Kasım ayını henüz yarılamışken 15 kadın, erkek şiddeti sebebiyle hayatını kaybetti.
Bu cinayetlerin yarısından fazlası beraber olduğu, görüştüğü veya evli/nişanlı olduğu erkek tarafından işlendi. 3 tanesi eski partner/eş tarafından, 1 tanesi ise baba tarafından işlendi. Bu veriler de ortaya koyuyor ki evler kadınlar için oldukça güvensiz.

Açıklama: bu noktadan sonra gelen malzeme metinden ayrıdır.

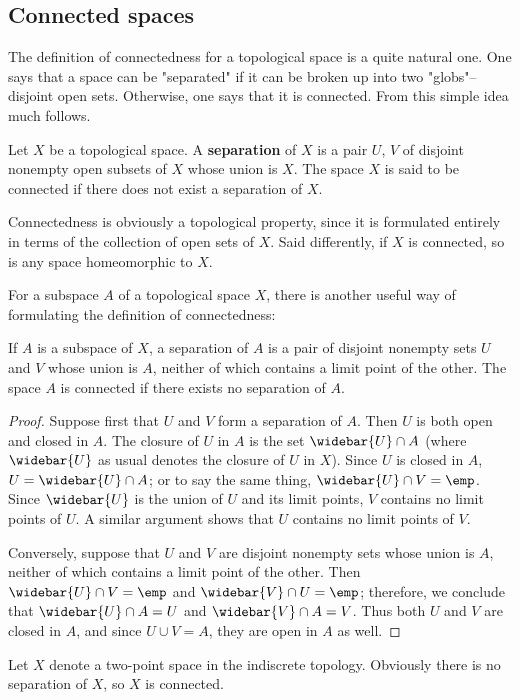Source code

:\subsection{Connected spaces}
The definition of connectedness for a topological space is a quite natural one. One says that a space can be "separated" if it can be broken up into two "globs"--disjoint open sets. Otherwise, one says that it is connected. From this simple idea much follows.
\begin{definition}
Let $X$ be a topological space. A \textbf{separation} of $X$ is a pair $U$, $V$ of disjoint nonempty open subsets of $X$ whose union is $X$. The space $X$ is said to be connected if there does not exist a separation of $X$.
\end{definition}
Connectedness is obviously a topological property, since it is formulated entirely in terms of the collection of open sets of $X$. Said differently, if $X$ is connected, so is any space homeomorphic to $X$.\par
For a subspace $A$ of a topological space $X$, there is another useful way of formulating the definition of connectedness:
\begin{lemma}\label{topo space connectedness of subspace}
If $A$ is a subspace of $X$, a separation of $A$ is a pair of disjoint nonempty sets $U$ and $V$ whose union is $A$, neither of which contains a limit point of the other. The space $A$ is connected if there exists no separation of $A$.
\end{lemma}
\begin{proof}
Suppose first that $U$ and $V$ form a separation of $A$. Then $U$ is both open and closed in $A$. The closure of $U$ in $A$ is the set $\widebar{U}\cap A$ (where $\widebar{U}$ as usual denotes the closure of $U$ in $X$). Since $U$ is closed in $A$, $U=\widebar{U}\cap A$; or to say the same thing, $\widebar{U}\cap V=\emp$. Since $\widebar{U}$ is the union of $U$ and its limit points, $V$ contains no limit points of $U$. A similar argument shows that $U$ contains no limit points of $V$.\par
Conversely, suppose that $U$ and $V$ are disjoint nonempty sets whose union is $A$, neither of which contains a limit point of the other. Then $\widebar{U}\cap V=\emp$ and $\widebar{V}\cap U=\emp$; therefore, we conclude that $\widebar{U}\cap A=U$ and $\widebar{V}\cap A=V$. Thus both $U$ and $V$ are closed in $A$, and since $U\cup V=A$, they are open in $A$ as well.
\end{proof}
\begin{example}
Let $X$ denote a two-point space in the indiscrete topology. Obviously there is no separation of $X$, so $X$ is connected.
\end{example}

Her ne kadar bu cinayetlerin ortak sebebi erkek şiddeti olsa da gerekçeleri çeşitli: kıskançlık, kadının boşanmak ya da ayrılmak istemesi, hatta kahvaltı hazırlamaması! Bunlar, yalnızca bireysel şiddeti göstermekle kalmıyor; devletin faillere verdiği cesareti de gözler önüne seriyor. Kadınlar ne yaparsa yapsın erkek şiddetine gerekçe bitmiyor, devlet onları korudukça failler öldürüyor.
Koruma talebi reddedilmişti
Çilem Kılıç boşandığı erkek hakkında koruma talep etmişti. Talebi reddedilmişti. Daha sonra aynı erkek tarafından öldürüldü.
Emine P.’nin evli olduğu erkek hakkında koruma kararı çıkarılmıştı, fakat bu kararın uygulanmaması Emine P.’nin canına mal oldu.
Şiddet cinayetle başlamadı. Öldürülen kadınlar önceden şiddet görmüş, tehdit ve takip edilmiş olmasına ve kimi zaman şikâyet edip yardım istemesine rağmen korunamadı, daha doğrusu korunmadı. Bu cinayetlerden yalnız failler değil; kadınları korumayan, İstanbul Sözleşmesi'ni uygulamayan yöneticiler de aynı şekilde sorumlu.
Asıl sorun boşanmalar değil erkek şiddeti
Kadınlar genellikle daha önceden de şiddet görmüş olmasına rağmen boşanmaya cesaret edemiyor. Şiddetten kurtulmak için boşanmak isterken, boşanmanın da şiddete sebep olabileceğinden endişeleniyor.
Türkiye'de kadınlar 94 yıl önce yasal olarak boşanma hakkı elde ettiler. Gelgelelim istediklerinde boşanmalarının önündeki engeller hâlâ kaldırılmadı: ekonomik bağımlılık, boşanmış kadınlara yönelik toplumsal baskı, kadın istihdamındaki yetersizlik, boşanılan erkeğin kendisine musallat olacağı, kendisini öldüreceği korkusu...
Bu engeller, İstanbul Sözleşmesi uygulanmadığı sürece de ortadan kalkmayacak. İstanbul Sözleşmesi üzerinden boşanmaları toplumsal bir çöküş olarak gösteren siyasiler, yazarlar ve medya, hem şiddet gören kadının boşanmasını zorlaştırıyor hem de boşanmak istenen faile cesaret veriyor.
İşlenen her bir cinayet İstanbul Sözleşmesi’nin uygulanmasının ne kadar acil olduğunu gözler önüne seriyor. Hiçbir önleyici politika geliştirmeksizin bireylerden medet ummak, potansiyel failleri ikna edeceği düşünülen duygu odaklı kamu spotları yayınlamak çok etkili bir yöntem olmasa gerek ki hükümetin yayınladığı onca kamu spotuna rağmen erkek şiddeti artarak çoğalıyor. Çünkü potansiyel failleri ikna edebilecek asıl şey, mağdur kadınları koruyan hukuki bir altyapı ve adil bir yargı. İşte bu yüzden kadın mücadelesinin temel talepleri de bunlar.
Kadın cinayetlerini önlemek için devletin en acil sorumluluğu İstanbul Sözleşmesi’ni uygulamak. Bu sorumluluğunu yerine getirmediği sürece devlet, failler kadar suçlu, failler kadar tehlikeli.